Saved data entries
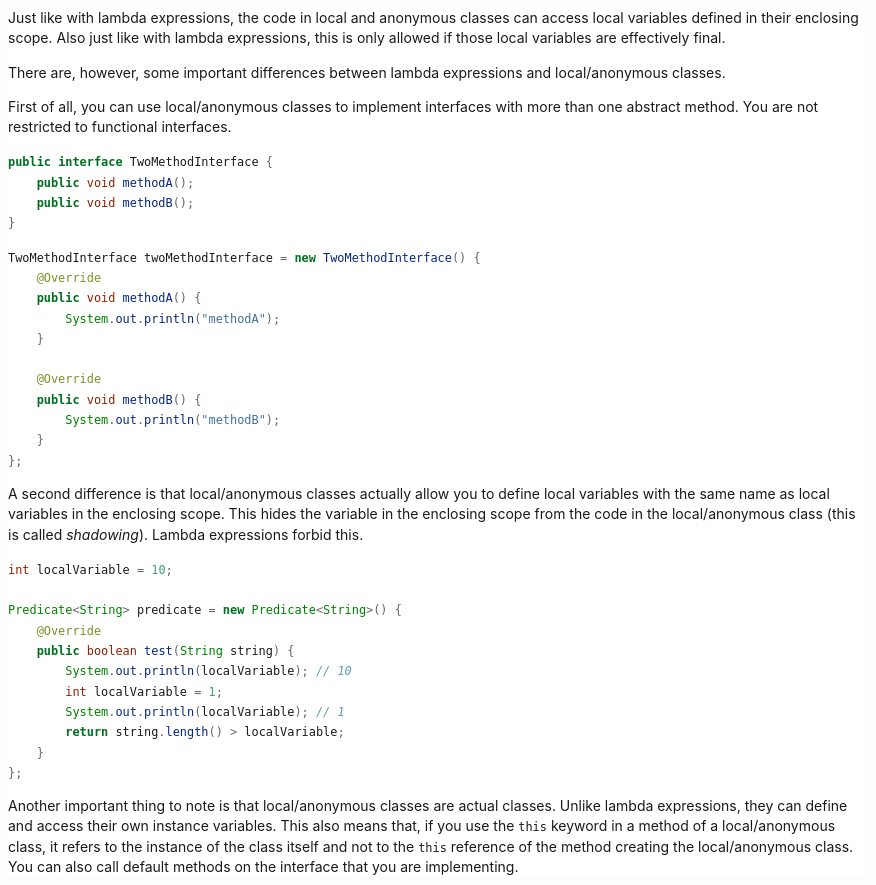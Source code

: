 Just like with lambda expressions, the code in local and anonymous classes can access local variables defined in their enclosing scope. Also just like with lambda expressions, this is only allowed if those local variables are effectively final.

There are, however, some important differences between lambda expressions and local/anonymous classes.

First of all, you can use local/anonymous classes to implement interfaces with more than one abstract method. You are not restricted to functional interfaces.

```java
public interface TwoMethodInterface {
    public void methodA();
    public void methodB();
}
```

```java
TwoMethodInterface twoMethodInterface = new TwoMethodInterface() {
    @Override
    public void methodA() {
        System.out.println("methodA");
    }

    @Override
    public void methodB() {
        System.out.println("methodB");
    }
};
```

A second difference is that local/anonymous classes actually allow you to define local variables with the same name as local variables in the enclosing scope. This hides the variable in the enclosing scope from the code in the local/anonymous class (this is called *shadowing*). Lambda expressions forbid this.

```java
int localVariable = 10;        

Predicate<String> predicate = new Predicate<String>() {
    @Override
    public boolean test(String string) {
        System.out.println(localVariable); // 10
        int localVariable = 1;    
        System.out.println(localVariable); // 1
        return string.length() > localVariable;
    }
};
```

Another important thing to note is that local/anonymous classes are actual classes. Unlike lambda expressions, they can define and access their own instance variables. This also means that, if you use the `this` keyword in a method of a local/anonymous class, it refers to the instance of the class itself and not to the `this` reference of the method creating the local/anonymous class. You can also call default methods on the interface that you are implementing.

* Task instructions: Using the records above, output an exact copy without any pictures.

* Response to this exercise:
Source code

: Just like with lambda expressions, the code in local and anonymous classes can access local variables defined in their enclosing scope. Also just like with lambda expressions, this is only allowed if those local variables are effectively final.

There are, however, some important differences between lambda expressions and local/anonymous classes.

First of all, you can use local/anonymous classes to implement interfaces with more than one abstract method. You are not restricted to functional interfaces.

```java
public interface TwoMethodInterface {
    public void methodA();
    public void methodB();
}
```

```java
TwoMethodInterface twoMethodInterface = new TwoMethodInterface() {
    @Override
    public void methodA() {
        System.out.println("methodA");
    }

    @Override
    public void methodB() {
        System.out.println("methodB");
    }
};
```

A second difference is that local/anonymous classes actually allow you to define local variables with the same name as local variables in the enclosing scope. This hides the variable in the enclosing scope from the code in the local/anonymous class (this is called *shadowing*). Lambda expressions forbid this.

```java
int localVariable = 10;        

Predicate<String> predicate = new Predicate<String>() {
    @Override
    public boolean test(String string) {
        System.out.println(localVariable); // 10
        int localVariable = 1;    
        System.out.println(localVariable); // 1
        return string.length() > localVariable;
    }
};
```

Another important thing to note is that local/anonymous classes are actual classes. Unlike lambda expressions, they can define and access their own instance variables. This also means that, if you use the `this` keyword in a method of a local/anonymous class, it refers to the instance of the class itself and not to the `this` reference of the method creating the local/anonymous class. You can also call default methods on the interface that you are implementing.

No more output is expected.